Certains aspects des traitements chirurgicaux récemment proposés pour le CCF non compliqué ont été analysés, à savoir l’efficacité de la procédure laparoscopique, la séquence des résections (cholécystectomie et résection du côlon), la modalité de suture du côlon et le besoin potentiel d’une dérivation. Depuis 1994, un très petit nombre d’articles ont rapporté un traitement laparoscopique du CCF. Bien que ces auteurs aient soutenu la faisabilité de l’ensemble de la procédure par l’approche laparoscopique, certains d’entre eux ont rapporté une longue durée de fonctionnement et, malgré la petite série de patients, un nombre considérable de conversions dues à une perforation du côlon iatrogène. Malgré une tendance récente à la réalisation laparoscopique de la procédure de fistule cholécystoentérique, une étude multicentrique a rapporté un taux de conversion précoce très élevé (55%). En effet, l’avulsion de fistules cholécystoentériques lors d’une dissection contondante laparoscopique n’est pas un événement rare, et sa prise en charge peropératoire (suture intracorporelle “manuelle”) peut être une compétence exigeante pour les chirurgiens laparoscopiques moyens à effectuer sur une paroi colique malacique. Pour ces raisons, lorsqu’un CCF est détecté incidemment lors d’une cholécystectomie laparoscopique de routine, il pourrait être abordé avec une laparotomie évitant une longue durée d’opération et de graves complications peropératoires.

Notre cas était particulier car la patiente était une jeune femme, les symptômes étaient assez absents et il n’y avait pas d’épisodes antérieurs de cholécystite aiguë. De plus, toutes les techniques d’imagerie n’ont pas montré de CCF. En préopératoire, le CCF ne peut pas être suspecté. Ainsi, la maladie a été abordée par laparoscopie. En peropératoire, le suspect d’un CCF était dû à la boucle colique transversale étroitement adhérente au canal kystique et à la vésicule biliaire, et cette découverte suggérait la conversion en laparotomie.

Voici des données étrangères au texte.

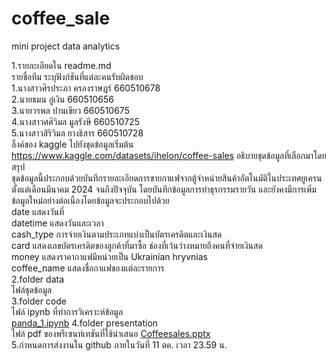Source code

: # coffee_sale
mini project data analytics

1.รายละเอียดใน readme.md 	
รายชื่อทีม ระบุฟังก์ชันที่แต่ละคนรับผิดชอบ<br>
1.นางสาวศิรประภา ครองราษฎร์ 660510678<br>
2.นายธมน อู่เงิน 660510656<br>
3.นายวรพล ปานเขียว 660510675<br>
4.นางสาวศศิวิมล มูลรังษี 660510725 <br>
5.นางสาวสิริวิมล ยางธิสาร 660510728 <br>
ลิ้งค์ของ kaggle ไปยังชุดข้อมูลเริ่มต้น<br>
https://www.kaggle.com/datasets/ihelon/coffee-sales
อธิบายชุดข้อมูลที่เลือกมาโดยสรุป<br>
ชุดข้อมูลนี้ประกอบด้วยบันทึกรายละเอียดการขายกาแฟจากตู้จำหน่ายสินค้าอัตโนมัติในประเทศยูเครน ตั้งแต่เดือนมีนาคม 2024 จนถึงปัจจุบัน โดยบันทึกข้อมูลการทำธุรกรรมรายวัน และยังคงมีการเพิ่มข้อมูลใหม่อย่างต่อเนื่องโดยข้อมูลจะประกอบไปด้วย<br> date แสดงวันที่<br>datetime แสดงวันและเวลา <br>cash_type การจ่ายเงินตามประเภทแบ่งเป็นบัตรเครดิตและเงินสด<br>card แสดงเลขบัตรเครดิตของลูกค้าที่มาซื้อ ช่องที่เว้นว่างหมายถึงคนที่จ่ายเงินสด<br>
money แสดงราคากาแฟมีหน่วยเป็น Ukrainian hryvnias<br> coffee_name แสดงชื่อกาแฟของแต่ละรายการ<br>
2.folder data  	
ไฟล์ชุดข้อมูล<br>
3.folder code 	
ไฟล์ ipynb ที่ทำการวิเคราะห์ข้อมูล<br>
 [panda_1.ipynb](./code/panda_1.ipynb)
4.folder presentation 	
ไฟล์ pdf ของพรีเซนท์เทชันที่ใช้นำเสนอ
 [Coffeesales.pptx](./presentation/Coffeesales.pptx)<br>
5.กำหนดการส่งงานใน github ภายในวันที่ 11 ตค. เวลา 23.59 น.
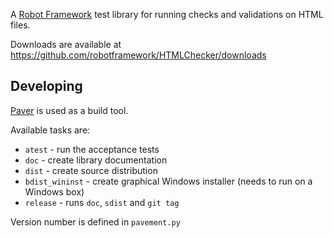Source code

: A [Robot Framework](http://robotframework.org) test library for running checks and validations on HTML files.

Downloads are available at https://github.com/robotframework/HTMLChecker/downloads

Developing
----------
[Paver](http://paver.github.com/paver/) is used as a build tool.

Available tasks are:

* `atest` - run the acceptance tests
* `doc`  - create library documentation
* `dist` - create source distribution
* `bdist_wininst` - create graphical Windows installer (needs to run on a Windows box)
* `release` - runs `doc`, `sdist` and `git tag`

Version number is defined in `pavement.py`

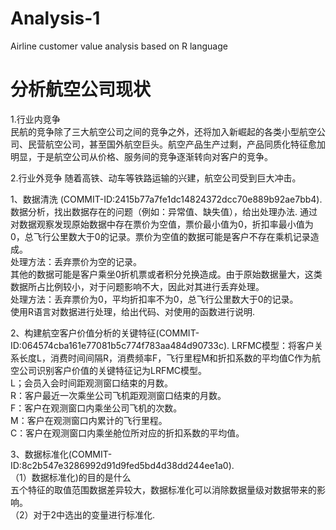# Analysis-1
Airline customer value analysis based on R language

# 分析航空公司现状  

1.行业内竞争  
民航的竞争除了三大航空公司之间的竞争之外，还将加入新崛起的各类小型航空公司、民营航空公司，甚至国外航空巨头。航空产品生产过剩，产品同质化特征愈加明显，于是航空公司从价格、服务间的竞争逐渐转向对客户的竞争。

2.行业外竞争
随着高铁、动车等铁路运输的兴建，航空公司受到巨大冲击。

1、数据清洗 (COMMIT-ID:2415b77a7fe1dc14824372dcc70e889b92ae7bb4). 
数据分析，找出数据存在的问题（例如：异常值、缺失值），给出处理办法. 
通过对数据观察发现原始数据中存在票价为空值，票价最小值为0，折扣率最小值为0，总飞行公里数大于0的记录。票价为空值的数据可能是客户不存在乘机记录造成。  
处理方法：丢弃票价为空的记录。  
其他的数据可能是客户乘坐0折机票或者积分兑换造成。由于原始数据量大，这类数据所占比例较小，对于问题影响不大，因此对其进行丢弃处理。  
处理方法：丢弃票价为0，平均折扣率不为0，总飞行公里数大于0的记录。  
使用R语言对数据进行处理，给出代码、对使用的函数进行说明.   

2、构建航空客户价值分析的关键特征(COMMIT-ID:064574cba161e77081b5c774f783aa484d90733c). 
LRFMC模型：将客户关系长度L，消费时间间隔R，消费频率F，飞行里程M和折扣系数的平均值C作为航空公司识别客户价值的关键特征记为LRFMC模型。  
L；会员入会时间距观测窗口结束的月数。  
R：客户最近一次乘坐公司飞机距观测窗口结束的月数。  
F：客户在观测窗口内乘坐公司飞机的次数。     
M：客户在观测窗口内累计的飞行里程。  
C：客户在观测窗口内乘坐舱位所对应的折扣系数的平均值。  

3、数据标准化(COMMIT-ID:8c2b547e3286992d91d9fed5bd4d38dd244ee1a0).     
（1）数据标准化)的目的是什么  
五个特征的取值范围数据差异较大，数据标准化可以消除数据量级对数据带来的影响。  
（2）对于2中选出的变量进行标准化. 

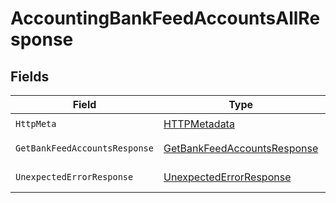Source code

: # AccountingBankFeedAccountsAllResponse


## Fields

| Field                                                                                 | Type                                                                                  | Required                                                                              | Description                                                                           |
| ------------------------------------------------------------------------------------- | ------------------------------------------------------------------------------------- | ------------------------------------------------------------------------------------- | ------------------------------------------------------------------------------------- |
| `HttpMeta`                                                                            | [HTTPMetadata](../../Models/Components/HTTPMetadata.md)                               | :heavy_check_mark:                                                                    | N/A                                                                                   |
| `GetBankFeedAccountsResponse`                                                         | [GetBankFeedAccountsResponse](../../Models/Components/GetBankFeedAccountsResponse.md) | :heavy_minus_sign:                                                                    | Bank Feed Accounts                                                                    |
| `UnexpectedErrorResponse`                                                             | [UnexpectedErrorResponse](../../Models/Components/UnexpectedErrorResponse.md)         | :heavy_minus_sign:                                                                    | Unexpected error                                                                      |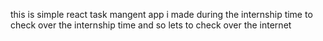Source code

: this is simple react task mangent app  i made during the internship time to check over the internship time  and so lets to check over the internet 
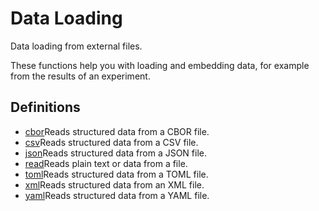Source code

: # Data Loading

Data loading from external files.

These functions help you with loading and embedding data, for example from the results of an experiment.

## Definitions

- [cbor](/docs/reference/data-loading/cbor/)Reads structured data from a CBOR file.
- [csv](/docs/reference/data-loading/csv/)Reads structured data from a CSV file.
- [json](/docs/reference/data-loading/json/)Reads structured data from a JSON file.
- [read](/docs/reference/data-loading/read/)Reads plain text or data from a file.
- [toml](/docs/reference/data-loading/toml/)Reads structured data from a TOML file.
- [xml](/docs/reference/data-loading/xml/)Reads structured data from an XML file.
- [yaml](/docs/reference/data-loading/yaml/)Reads structured data from a YAML file.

En conclusion, les données rapportées dans la littérature ont permis de reconnaître certains aspects particuliers du CCF. En présence d’épisodes répétés de cholécystite notamment associés aux calculs de CBD et également en l’absence de symptômes spécifiques comme la diarrhée et sans présence d’aérobilie, le suspect d’un CCF doit être considéré.

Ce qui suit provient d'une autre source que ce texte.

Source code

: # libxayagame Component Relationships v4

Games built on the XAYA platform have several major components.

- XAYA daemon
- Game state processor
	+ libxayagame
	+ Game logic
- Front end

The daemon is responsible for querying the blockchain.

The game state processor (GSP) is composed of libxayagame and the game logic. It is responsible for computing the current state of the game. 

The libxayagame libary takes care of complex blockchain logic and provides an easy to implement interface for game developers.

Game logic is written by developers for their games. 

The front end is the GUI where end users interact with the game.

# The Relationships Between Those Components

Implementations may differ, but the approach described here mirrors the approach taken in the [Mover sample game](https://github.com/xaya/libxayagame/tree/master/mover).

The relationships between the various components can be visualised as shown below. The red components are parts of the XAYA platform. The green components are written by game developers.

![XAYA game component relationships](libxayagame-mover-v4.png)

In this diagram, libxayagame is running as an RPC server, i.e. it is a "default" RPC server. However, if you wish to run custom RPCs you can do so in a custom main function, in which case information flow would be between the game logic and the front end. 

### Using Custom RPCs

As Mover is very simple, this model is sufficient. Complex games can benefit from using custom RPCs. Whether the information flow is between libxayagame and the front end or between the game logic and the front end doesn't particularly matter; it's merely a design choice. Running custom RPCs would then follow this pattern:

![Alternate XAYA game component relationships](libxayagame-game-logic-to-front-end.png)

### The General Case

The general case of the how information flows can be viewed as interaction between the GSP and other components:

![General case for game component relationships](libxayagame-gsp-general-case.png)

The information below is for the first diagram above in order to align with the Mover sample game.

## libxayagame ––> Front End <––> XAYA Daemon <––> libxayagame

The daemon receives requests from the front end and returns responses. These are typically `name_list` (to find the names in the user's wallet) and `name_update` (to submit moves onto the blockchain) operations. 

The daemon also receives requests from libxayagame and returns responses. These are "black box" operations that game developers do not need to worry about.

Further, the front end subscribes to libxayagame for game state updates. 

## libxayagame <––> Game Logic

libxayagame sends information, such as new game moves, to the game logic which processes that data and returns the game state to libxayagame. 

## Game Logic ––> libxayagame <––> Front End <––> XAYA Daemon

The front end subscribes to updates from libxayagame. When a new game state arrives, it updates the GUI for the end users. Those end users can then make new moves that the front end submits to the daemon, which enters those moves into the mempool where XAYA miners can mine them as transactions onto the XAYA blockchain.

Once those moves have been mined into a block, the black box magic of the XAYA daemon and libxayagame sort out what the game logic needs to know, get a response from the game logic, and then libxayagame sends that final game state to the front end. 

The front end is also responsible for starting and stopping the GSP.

Dans ces cas ainsi que dans les cas découverts en peropératoire, le chirurgien trouvera un “dilemme chirurgical” dû à une pathologie très complexe à traiter par laparoscopie pour laquelle il sera presque nécessaire de réaliser une cholécystectomie laparotomique difficile et une résection colique avec augmentation conséquente du temps opératoire et des complications postopératoires.